Database migration from standalone machine to cluster

Stuart_S · March 6, 2023, 9:15am

Hi all ,

Currently i have an production live standalone mongodb server which is connected to an express nodejs application , now i went ahead and setup a replica set (3 machines) . Now how do i migrate data from this live DB to my replica set without any loss of data .

Aasawari · March 7, 2023, 4:08am

Hi @Stuart_S and welcome to the MongoDB Community forum!!

There could be two different ways to migrate from a standalone to a replica set.

Case 1: If you have no data in your database and you only have a deployment

The steps for the following are:

Shutdown the stand alone database.
Restart the process using --replSet in your deployment.
Add secondaries to the primary mongod process.
Connect you application with the primary of the replica set.
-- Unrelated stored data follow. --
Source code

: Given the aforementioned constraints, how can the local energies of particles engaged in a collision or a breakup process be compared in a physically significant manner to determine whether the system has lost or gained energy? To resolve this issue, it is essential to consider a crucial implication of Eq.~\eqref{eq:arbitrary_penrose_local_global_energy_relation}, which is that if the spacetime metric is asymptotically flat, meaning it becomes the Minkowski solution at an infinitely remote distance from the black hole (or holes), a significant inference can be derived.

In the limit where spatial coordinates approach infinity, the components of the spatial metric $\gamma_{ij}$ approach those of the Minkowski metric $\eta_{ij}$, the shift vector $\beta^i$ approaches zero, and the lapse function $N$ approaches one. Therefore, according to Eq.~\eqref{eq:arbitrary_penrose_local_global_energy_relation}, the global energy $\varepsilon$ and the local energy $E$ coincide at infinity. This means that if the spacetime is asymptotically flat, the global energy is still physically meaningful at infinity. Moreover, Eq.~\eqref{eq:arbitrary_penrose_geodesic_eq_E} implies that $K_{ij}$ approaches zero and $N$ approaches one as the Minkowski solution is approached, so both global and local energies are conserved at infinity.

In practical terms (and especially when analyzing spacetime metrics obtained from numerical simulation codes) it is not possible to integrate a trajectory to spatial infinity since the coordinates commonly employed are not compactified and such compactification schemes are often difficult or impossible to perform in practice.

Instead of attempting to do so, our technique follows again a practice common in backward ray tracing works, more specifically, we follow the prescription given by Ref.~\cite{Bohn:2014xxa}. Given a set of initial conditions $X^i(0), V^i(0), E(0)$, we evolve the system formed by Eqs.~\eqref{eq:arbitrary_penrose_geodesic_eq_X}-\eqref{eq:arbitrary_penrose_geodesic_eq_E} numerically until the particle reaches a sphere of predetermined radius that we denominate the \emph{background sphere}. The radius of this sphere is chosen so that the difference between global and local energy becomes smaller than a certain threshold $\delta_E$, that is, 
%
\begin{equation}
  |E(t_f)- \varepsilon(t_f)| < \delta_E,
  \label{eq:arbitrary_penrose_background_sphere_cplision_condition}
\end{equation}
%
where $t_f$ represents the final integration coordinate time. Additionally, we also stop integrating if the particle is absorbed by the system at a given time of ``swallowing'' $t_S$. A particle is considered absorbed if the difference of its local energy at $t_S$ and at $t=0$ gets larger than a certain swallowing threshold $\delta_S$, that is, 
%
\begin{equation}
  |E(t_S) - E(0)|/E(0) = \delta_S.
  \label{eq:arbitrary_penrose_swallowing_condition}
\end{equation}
Case 2: If you have a large collection in your database in the stand alone deployment:

The MongoDB tools mongoexport will convert the collection into the format of the choice and further the mongoimport.
Further, you can also use mongodump and mongorestore for the process.

However, please note that, mongoexport and mongoimport does not import and export the indexes in MongoDB. Hence you would be required to create index if using the former method.

Also, please refer to the documentation on How to Convert a standalone to replica set for further information.

Let us know if you have any further queries.

Best Regards
Aasawari

Kobe_W · March 7, 2023, 6:31pm

But this page says the instance can just be restarted wish a replica set name , no mentioning about data import/export at all.

Stuart_S · March 9, 2023, 12:25am

Thanks @Aasawari for the answer
I do have the Case 2 to do , but for live data and data that will be coming in continously, mongoexport or mongodump which is better?

Aasawari · March 15, 2023, 3:51am

Hi @Stuart_S

For live data migration, you need to convert the stand alone replica set to a single node replica set and then pull the data to Atlas.

Please note that, as per the documentation, you cannot user M0/M2/M5 shared tier clusters as source or destination for live migration.

To add more details to the above information,

If your data size is large, you can resync the replica set member to speed up the process.
If you wish to move data to Atlas, you can follow the documentation for the same.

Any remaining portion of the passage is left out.